I was five years old and idolized my ten year old sister. It would be the only time in my life that I would want to be like her.
My grandmother’s home is a typical large Florida home. Papi had gone to the store that day and had bought us some hula-hoops. We were ecstatic and ran outside with them. The warm spring sun welcomed us as the soft moist grass lay under us. Papi’s fruit trees swayed with the soft breeze as the intoxicating scent of papaya filled the air. My sister held both of them close to her. They were both different colors, and I asked her if I could have the purple one.
She looked at me with a hard face and said “No! You get the ugly pink one because it’s ugly just like you.” With that, she tossed it on the floor next to me. I looked at it with melancholy brown eyes. My sister played with hers looking at me laughingly. I cried knowing it was true, but I nonetheless loved the hula-hoop. I loved that simple pink ring of plastic because it meant that I wasn’t the only thing that was ugly. I picked it up with a tear stained face and carefully brought it up to my waist and started to sway my hips. It fell to the ground with a thump.
“God Nina!

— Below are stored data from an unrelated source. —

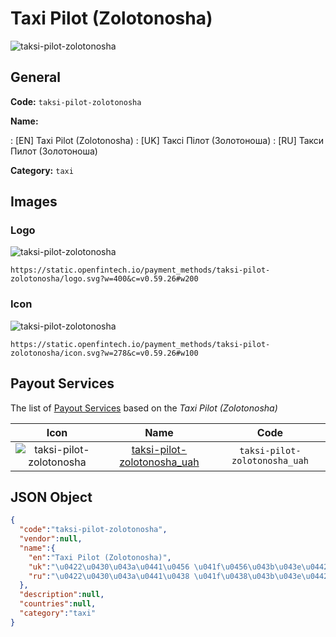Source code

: 
# Taxi Pilot (Zolotonosha) 
![taksi-pilot-zolotonosha](https://static.openfintech.io/payment_methods/taksi-pilot-zolotonosha/logo.svg?w=400&c=v0.59.26#w200)  

## General 
**Code:** `taksi-pilot-zolotonosha` 
 
**Name:** 
 
:	[EN] Taxi Pilot (Zolotonosha) 
:	[UK] Таксі Пілот (Золотоноша) 
:	[RU] Такси Пилот (Золотоноша) 
 
**Category:** `taxi` 
 

## Images 

### Logo 
![taksi-pilot-zolotonosha](https://static.openfintech.io/payment_methods/taksi-pilot-zolotonosha/logo.svg?w=400&c=v0.59.26#w200)  

```
https://static.openfintech.io/payment_methods/taksi-pilot-zolotonosha/logo.svg?w=400&c=v0.59.26#w200
```  

### Icon 
![taksi-pilot-zolotonosha](https://static.openfintech.io/payment_methods/taksi-pilot-zolotonosha/icon.svg?w=278&c=v0.59.26#w100)  

```
https://static.openfintech.io/payment_methods/taksi-pilot-zolotonosha/icon.svg?w=278&c=v0.59.26#w100
```  

## Payout Services 
 
The list of [Payout Services](/payout-services/) based on the _Taxi Pilot (Zolotonosha)_ 

|Icon|Name|Code| 
|:---:|:---:|:---:| 
|![taksi-pilot-zolotonosha](https://static.openfintech.io/payout_methods/taksi-pilot-zolotonosha/icon.svg?w=278&c=v0.59.26#w40) |[taksi-pilot-zolotonosha_uah](/payout-services/taksi-pilot-zolotonosha_uah/)|`taksi-pilot-zolotonosha_uah`| 
 

## JSON Object 

```json
{
  "code":"taksi-pilot-zolotonosha",
  "vendor":null,
  "name":{
    "en":"Taxi Pilot (Zolotonosha)",
    "uk":"\u0422\u0430\u043a\u0441\u0456 \u041f\u0456\u043b\u043e\u0442 (\u0417\u043e\u043b\u043e\u0442\u043e\u043d\u043e\u0448\u0430)",
    "ru":"\u0422\u0430\u043a\u0441\u0438 \u041f\u0438\u043b\u043e\u0442 (\u0417\u043e\u043b\u043e\u0442\u043e\u043d\u043e\u0448\u0430)"
  },
  "description":null,
  "countries":null,
  "category":"taxi"
}
```  
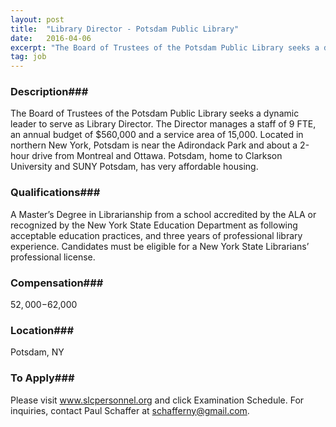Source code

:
 ```yaml
---
layout: post
title:  "Library Director - Potsdam Public Library"
date:   2016-04-06
excerpt: "The Board of Trustees of the Potsdam Public Library seeks a dynamic leader to serve as Library Director. The Director manages a staff of 9 FTE, an annual budget of $560,000 and a service area of 15,000. Located in northern New York, Potsdam is near the Adirondack Park and about..."
tag: job
---
```


### Description###

The Board of Trustees of the Potsdam Public Library seeks a dynamic leader to serve as Library Director.  The Director manages a staff of 9 FTE, an annual budget of $560,000 and a service area of 15,000. Located in northern New York, Potsdam is near the Adirondack Park and about a 2-hour drive from Montreal and Ottawa.  Potsdam, home to Clarkson University and SUNY Potsdam, has very affordable housing.




### Qualifications###

A Master’s Degree in Librarianship from a school accredited by the ALA or recognized by the New York State Education Department as following acceptable education practices, and three years of professional library experience.  Candidates must be eligible for a New York State Librarians’ professional license.


### Compensation###

$52,000-$62,000


### Location###

Potsdam, NY




### To Apply###

Please visit www.slcpersonnel.org and click Examination Schedule. For inquiries, contact Paul Schaffer at schafferny@gmail.com.





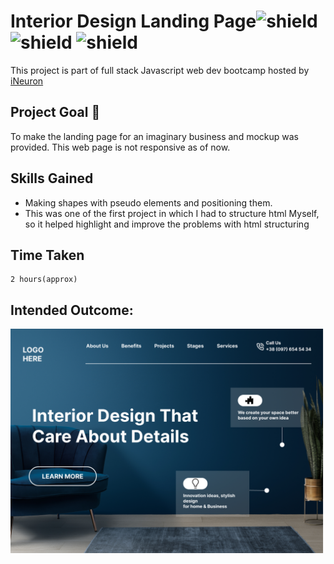 # Interior Design Landing Page![shield](https://img.shields.io/badge/Project-Landing%20page-red) ![shield](https://img.shields.io/badge/HTML5-E34F26?style=for-the-badge&logo=html5&logoColor=white) ![shield](https://img.shields.io/badge/CSS3-1572B6?style=for-the-badge&logo=css3&logoColor=white)
This project is part of full stack Javascript web dev bootcamp hosted by [iNeuron](https://ineuron.ai/)
## Project Goal :dart:
To make the landing page for an imaginary business and mockup was provided. This web page is not responsive as of now.



## Skills Gained

- Making shapes with pseudo elements and positioning them.
- This was one of the first project in which I had to structure html Myself, so it helped highlight and improve the problems with html structuring


## Time Taken
```
2 hours(approx)
```
## Intended Outcome:
![Image](./assests/10.png)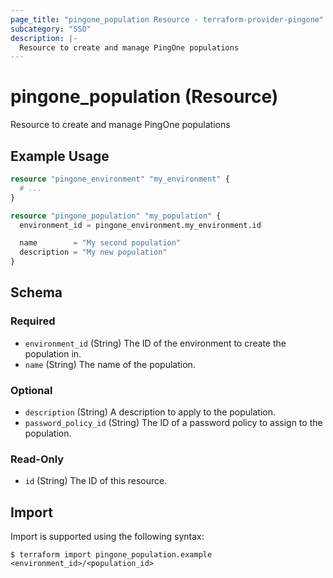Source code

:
 ```yaml
---
page_title: "pingone_population Resource - terraform-provider-pingone"
subcategory: "SSO"
description: |-
  Resource to create and manage PingOne populations
---
```


# pingone_population (Resource)

Resource to create and manage PingOne populations

## Example Usage

```terraform
resource "pingone_environment" "my_environment" {
  # ...
}

resource "pingone_population" "my_population" {
  environment_id = pingone_environment.my_environment.id

  name        = "My second population"
  description = "My new population"
}
```

<!-- schema generated by tfplugindocs -->
## Schema

### Required

- `environment_id` (String) The ID of the environment to create the population in.
- `name` (String) The name of the population.

### Optional

- `description` (String) A description to apply to the population.
- `password_policy_id` (String) The ID of a password policy to assign to the population.

### Read-Only

- `id` (String) The ID of this resource.

## Import

Import is supported using the following syntax:

```shell
$ terraform import pingone_population.example <environment_id>/<population_id>
```
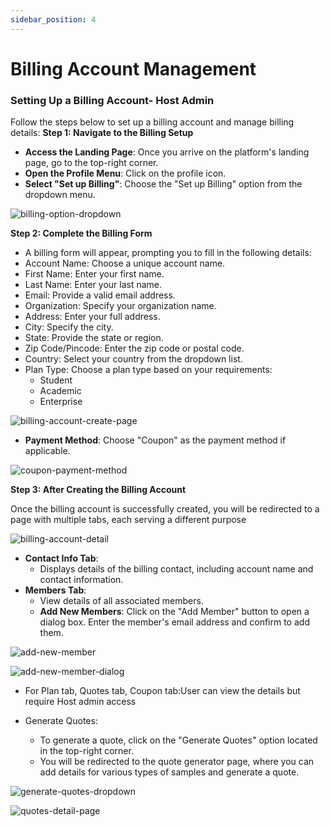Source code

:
 ```yaml
---
sidebar_position: 4
---
```


# Billing Account Management

### Setting Up a Billing Account- Host Admin 

Follow the steps below to set up a billing account and manage billing details:
**Step 1: Navigate to the Billing Setup**
- **Access the Landing Page**: Once you arrive on the platform's landing page, go to the top-right corner.
- **Open the Profile Menu**: Click on the profile icon.
- **Select "Set up Billing"**: Choose the "Set up Billing" option from the dropdown menu.

![billing-option-dropdown](/img/billing-option-dropdown.png)


**Step 2: Complete the Billing Form**

- A billing form will appear, prompting you to fill in the following details:
- Account Name: Choose a unique account name.
- First Name: Enter your first name.
- Last Name: Enter your last name.
- Email: Provide a valid email address.
- Organization: Specify your organization name.
- Address: Enter your full address.
- City: Specify the city.
- State: Provide the state or region.
- Zip Code/Pincode: Enter the zip code or postal code.
- Country: Select your country from the dropdown list.
- Plan Type: Choose a plan type based on your requirements:
    - Student
    - Academic
    - Enterprise

![billing-account-create-page](/img/billing-account-create-page.png)


- **Payment Method**: Choose "Coupon" as the payment method if applicable.

![coupon-payment-method](/img/coupon-payment-method.png)



**Step 3: After Creating the Billing Account**

Once the billing account is successfully created, you will be redirected to a page with multiple tabs, each serving a different purpose

![billing-account-detail](/img/billing-account-detail.png)


- **Contact Info Tab**:
    - Displays details of the billing contact, including account name and contact information.
- **Members Tab**:
    - View details of all associated members.
    - **Add New Members**: Click on the "Add Member" button to open a dialog box. Enter the member's email address and confirm to add them.

![add-new-member](/img/add-new-member.png)

![add-new-member-dialog](/img/add-new-member-dialog.png)


- For Plan tab, Quotes tab, Coupon tab:User can view the details but require Host admin access

- Generate Quotes:
    - To generate a quote, click on the "Generate Quotes" option located in the top-right corner.
    - You will be redirected to the quote generator page, where you can add details for various types of samples and generate a quote.

![generate-quotes-dropdown](/img/generate-quotes-dropdown.png)

![quotes-detail-page](/img/quotes-detail-page.png)

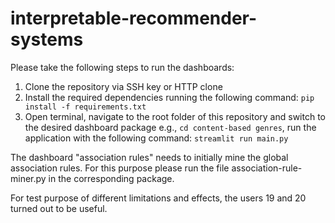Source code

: # interpretable-recommender-systems

Please take the following steps to run the dashboards:

1. Clone the repository via SSH key or HTTP clone
2. Install the required dependencies running the following command: ```pip install -f requirements.txt```
3. Open terminal, navigate to the root folder of this repository and switch to the desired dashboard package e.g., ```cd content-based genres```, run the application with the following command:
```streamlit run main.py```       


The dashboard "association rules" needs to initially mine the global association rules. For this purpose please run the file association-rule-miner.py in the corresponding package.

For test purpose of different limitations and effects, the users 19 and 20 turned out to be useful.
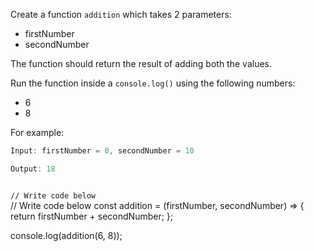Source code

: Create a function `addition`
which takes 2 parameters:
- firstNumber
- secondNumber

The function should return
the result of adding both
the values.

Run the function inside a
`console.log()` using the
following numbers:
- 6
- 8

For example:
```js
Input: firstNumber = 8, secondNumber = 10

Output: 18
```
<codeblock type="exercise" language="javascript" testMode="fixedInput">
<code>
// Write code below
</code>

<solution>
// Write code below
const addition = (firstNumber, secondNumber) => {
  return firstNumber + secondNumber;
};

console.log(addition(6, 8));
</solution>
</codeblock>
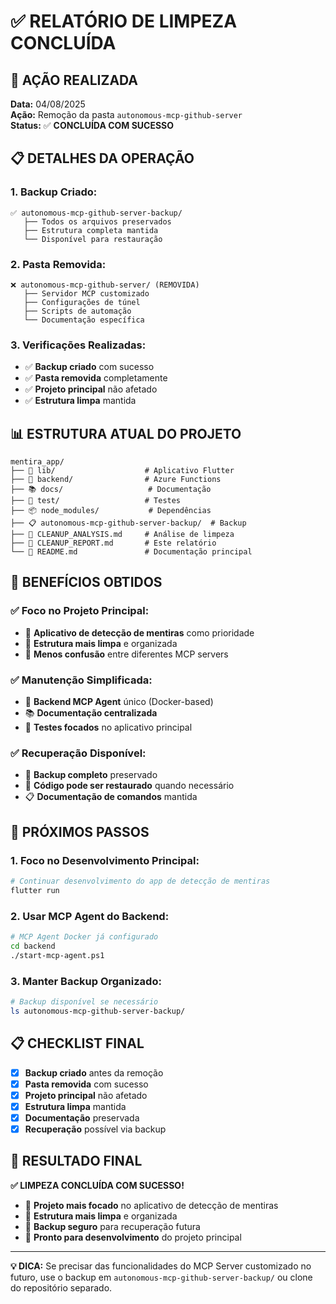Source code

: # ✅ RELATÓRIO DE LIMPEZA CONCLUÍDA

## 🎯 AÇÃO REALIZADA

**Data:** 04/08/2025  
**Ação:** Remoção da pasta `autonomous-mcp-github-server`  
**Status:** ✅ **CONCLUÍDA COM SUCESSO**

## 📋 DETALHES DA OPERAÇÃO

### **1. Backup Criado:**
```
✅ autonomous-mcp-github-server-backup/
   ├── Todos os arquivos preservados
   ├── Estrutura completa mantida
   └── Disponível para restauração
```

### **2. Pasta Removida:**
```
❌ autonomous-mcp-github-server/ (REMOVIDA)
   ├── Servidor MCP customizado
   ├── Configurações de túnel
   ├── Scripts de automação
   └── Documentação específica
```

### **3. Verificações Realizadas:**
- ✅ **Backup criado** com sucesso
- ✅ **Pasta removida** completamente
- ✅ **Projeto principal** não afetado
- ✅ **Estrutura limpa** mantida

## 📊 ESTRUTURA ATUAL DO PROJETO

```
mentira_app/
├── 📱 lib/                    # Aplicativo Flutter
├── 🔧 backend/                # Azure Functions
├── 📚 docs/                   # Documentação
├── 🧪 test/                   # Testes
├── 📦 node_modules/           # Dependências
├── 📋 autonomous-mcp-github-server-backup/  # Backup
├── 📄 CLEANUP_ANALYSIS.md     # Análise de limpeza
├── 📄 CLEANUP_REPORT.md       # Este relatório
└── 📄 README.md               # Documentação principal
```

## 🎯 BENEFÍCIOS OBTIDOS

### **✅ Foco no Projeto Principal:**
- 🎯 **Aplicativo de detecção de mentiras** como prioridade
- 🧹 **Estrutura mais limpa** e organizada
- 📁 **Menos confusão** entre diferentes MCP servers

### **✅ Manutenção Simplificada:**
- 🔧 **Backend MCP Agent** único (Docker-based)
- 📚 **Documentação centralizada**
- 🧪 **Testes focados** no aplicativo principal

### **✅ Recuperação Disponível:**
- 💾 **Backup completo** preservado
- 🔄 **Código pode ser restaurado** quando necessário
- 📋 **Documentação de comandos** mantida

## 🚀 PRÓXIMOS PASSOS

### **1. Foco no Desenvolvimento Principal:**
```bash
# Continuar desenvolvimento do app de detecção de mentiras
flutter run
```

### **2. Usar MCP Agent do Backend:**
```bash
# MCP Agent Docker já configurado
cd backend
./start-mcp-agent.ps1
```

### **3. Manter Backup Organizado:**
```bash
# Backup disponível se necessário
ls autonomous-mcp-github-server-backup/
```

## 📋 CHECKLIST FINAL

- [x] **Backup criado** antes da remoção
- [x] **Pasta removida** com sucesso
- [x] **Projeto principal** não afetado
- [x] **Estrutura limpa** mantida
- [x] **Documentação** preservada
- [x] **Recuperação** possível via backup

## 🎉 RESULTADO FINAL

**✅ LIMPEZA CONCLUÍDA COM SUCESSO!**

- 🎯 **Projeto mais focado** no aplicativo de detecção de mentiras
- 🧹 **Estrutura mais limpa** e organizada
- 💾 **Backup seguro** para recuperação futura
- 🚀 **Pronto para desenvolvimento** do projeto principal

---

**💡 DICA:** Se precisar das funcionalidades do MCP Server customizado no futuro, use o backup em `autonomous-mcp-github-server-backup/` ou clone do repositório separado. 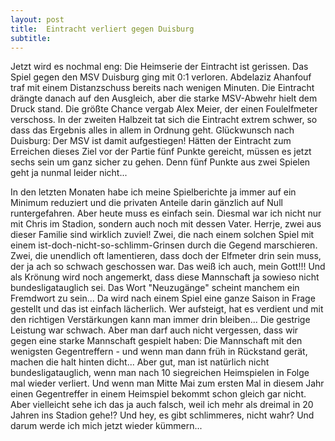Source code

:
 ```yaml
---
layout: post
title:  Eintracht verliert gegen Duisburg
subtitle:  
---
```


Jetzt wird es nochmal eng: Die Heimserie der Eintracht ist gerissen. Das Spiel gegen den MSV Duisburg ging mit 0:1 verloren. Abdelaziz Ahanfouf traf mit einem Distanzschuss bereits nach wenigen Minuten. Die Eintracht drängte danach auf den Ausgleich, aber die starke MSV-Abwehr hielt dem Druck stand. Die größte Chance vergab Alex Meier, der einen Foulelfmeter verschoss. In der zweiten Halbzeit tat sich die Eintracht extrem schwer, so dass das Ergebnis alles in allem in Ordnung geht. Glückwunsch nach Duisburg: Der MSV ist damit aufgestiegen! Hätten der Eintracht zum Erreichen dieses Ziel vor der Partie fünf Punkte gereicht, müssen es jetzt sechs sein um ganz sicher zu gehen. Denn fünf Punkte aus zwei Spielen geht ja nunmal leider nicht... 

In den letzten Monaten habe ich meine Spielberichte ja immer auf ein Minimum reduziert und die privaten Anteile darin gänzlich auf Null runtergefahren. Aber heute muss es einfach sein. Diesmal war ich nicht nur mit Chris im Stadion, sondern auch noch mit dessen Vater. Herrje, zwei aus dieser Familie sind wirklich zuviel! Zwei, die nach einem solchen Spiel mit einem ist-doch-nicht-so-schlimm-Grinsen durch die Gegend marschieren. Zwei, die unendlich oft lamentieren, dass doch der Elfmeter drin sein muss, der ja ach so schwach geschossen war. Das weiß ich auch, mein Gott!!! Und als Krönung wird noch angemerkt, dass diese Mannschaft ja sowieso nicht bundesligatauglich sei. Das Wort "Neuzugänge" scheint manchem ein Fremdwort zu sein... Da wird nach einem Spiel eine ganze Saison in Frage gestellt und das ist einfach lächerlich. Wer aufsteigt, hat es verdient und mit den richtigen Verstärkungen kann man immer drin bleiben... Die gestrige Leistung war schwach. Aber man darf auch nicht vergessen, dass wir gegen eine starke Mannschaft gespielt haben: Die Mannschaft mit den wenigsten Gegentreffern - und wenn man dann früh in Rückstand gerät, machen die halt hinten dicht... Aber gut, man ist natürlich nicht bundesligatauglich, wenn man nach 10 siegreichen Heimspielen in Folge mal wieder verliert. Und wenn man Mitte Mai zum ersten Mal in diesem Jahr einen Gegentreffer in einem Heimspiel bekommt schon gleich gar nicht. Aber vielleicht sehe ich das ja auch falsch, weil ich mehr als dreimal in 20 Jahren ins Stadion gehe!? Und hey, es gibt schlimmeres, nicht wahr? Und darum werde ich mich jetzt wieder kümmern...
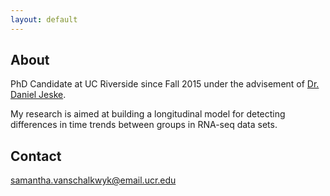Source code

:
 ```yaml
---
layout: default
---
```


## About

PhD Candidate at UC Riverside since Fall 2015 under the advisement of [Dr. Daniel Jeske](https://www.danielrjeske.com).

My research is aimed at building a longitudinal model for detecting differences in time trends between groups in RNA-seq data sets.

## Contact

samantha.vanschalkwyk@email.ucr.edu
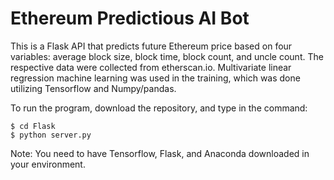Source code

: # Ethereum Predictious AI Bot 
This is a Flask API that predicts future Ethereum price based on four variables: average block size, block time, block count, and uncle count. The respective data were collected from etherscan.io. Multivariate linear regression machine learning was used in the training, which was done utilizing Tensorflow and Numpy/pandas. 

To run the program, download the repository, and type in the command: 
```
$ cd Flask
$ python server.py
```
Note: You need to have Tensorflow, Flask, and Anaconda downloaded in your environment.


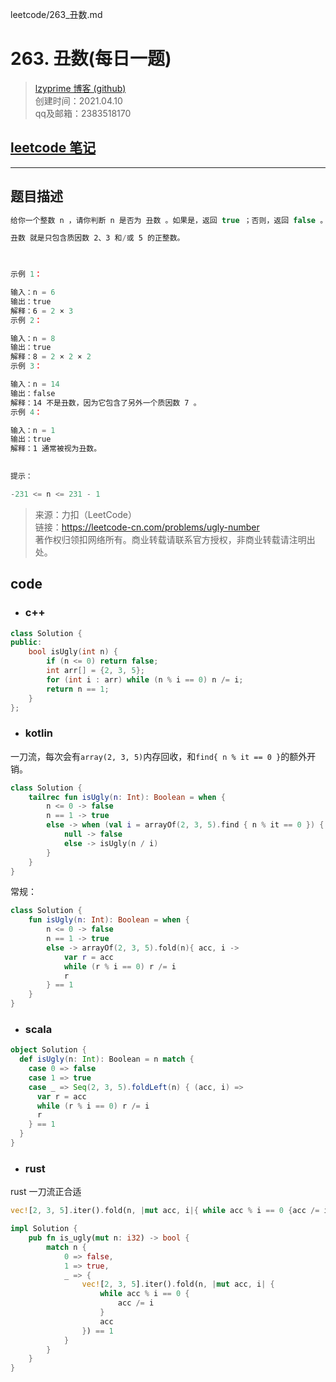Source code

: leetcode/263_丑数.md
# 263. 丑数(每日一题)

> [lzyprime 博客 (github)](https://lzyprime.github.io)   
> 创建时间：2021.04.10  
> qq及邮箱：2383518170  

## [leetcode 笔记](https://lzyprime.github.io/leetcode/leetcode)

---

## 题目描述

```js
给你一个整数 n ，请你判断 n 是否为 丑数 。如果是，返回 true ；否则，返回 false 。

丑数 就是只包含质因数 2、3 和/或 5 的正整数。

 

示例 1：

输入：n = 6
输出：true
解释：6 = 2 × 3
示例 2：

输入：n = 8
输出：true
解释：8 = 2 × 2 × 2
示例 3：

输入：n = 14
输出：false
解释：14 不是丑数，因为它包含了另外一个质因数 7 。
示例 4：

输入：n = 1
输出：true
解释：1 通常被视为丑数。
 

提示：

-231 <= n <= 231 - 1
```

> 来源：力扣（LeetCode）  
> 链接：https://leetcode-cn.com/problems/ugly-number  
> 著作权归领扣网络所有。商业转载请联系官方授权，非商业转载请注明出处。  

## code

- ### c++

```c++
class Solution {
public:
    bool isUgly(int n) {
        if (n <= 0) return false;
        int arr[] = {2, 3, 5};
        for (int i : arr) while (n % i == 0) n /= i;
        return n == 1;
    }
};
```

- ### kotlin

一刀流，每次会有`array(2, 3, 5)`内存回收，和`find{ n % it == 0 }`的额外开销。


```kotlin
class Solution {
    tailrec fun isUgly(n: Int): Boolean = when {
        n <= 0 -> false
        n == 1 -> true
        else -> when (val i = arrayOf(2, 3, 5).find { n % it == 0 }) {
            null -> false
            else -> isUgly(n / i)
        }
    }
}
```

常规：

```kotlin
class Solution {
    fun isUgly(n: Int): Boolean = when {
        n <= 0 -> false
        n == 1 -> true
        else -> arrayOf(2, 3, 5).fold(n){ acc, i -> 
            var r = acc
            while (r % i == 0) r /= i
            r
        } == 1
    }
}
```

- ### scala

```scala
object Solution {
  def isUgly(n: Int): Boolean = n match {
    case 0 => false
    case 1 => true
    case _ => Seq(2, 3, 5).foldLeft(n) { (acc, i) =>
      var r = acc
      while (r % i == 0) r /= i
      r
    } == 1
  }
}
```

- ### rust

rust 一刀流正合适

```rust
vec![2, 3, 5].iter().fold(n, |mut acc, i|{ while acc % i == 0 {acc /= i}; acc}) == 1
```

```rust
impl Solution {
    pub fn is_ugly(mut n: i32) -> bool {
        match n {
            0 => false,
            1 => true,
            _ => {
                vec![2, 3, 5].iter().fold(n, |mut acc, i| {
                    while acc % i == 0 {
                        acc /= i
                    }
                    acc
                }) == 1
            }
        }
    }
}
```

You can’t even use a hula-hoop,” she laughed.
I looked at her with fierce determination, picked it up and tried again and again until I finally got it work. I felt free in the days warm sunlight, and thought for a moment that I was worthy of being with her, but then with an overcast sky up above she came up to me and pushed me down to the ground. My sister took my perfect hula-hoop and tossed it aside. I stood there sobbing as my sister walked away laughing. I decided from then on to be anything but what she was even if it meant being ugly.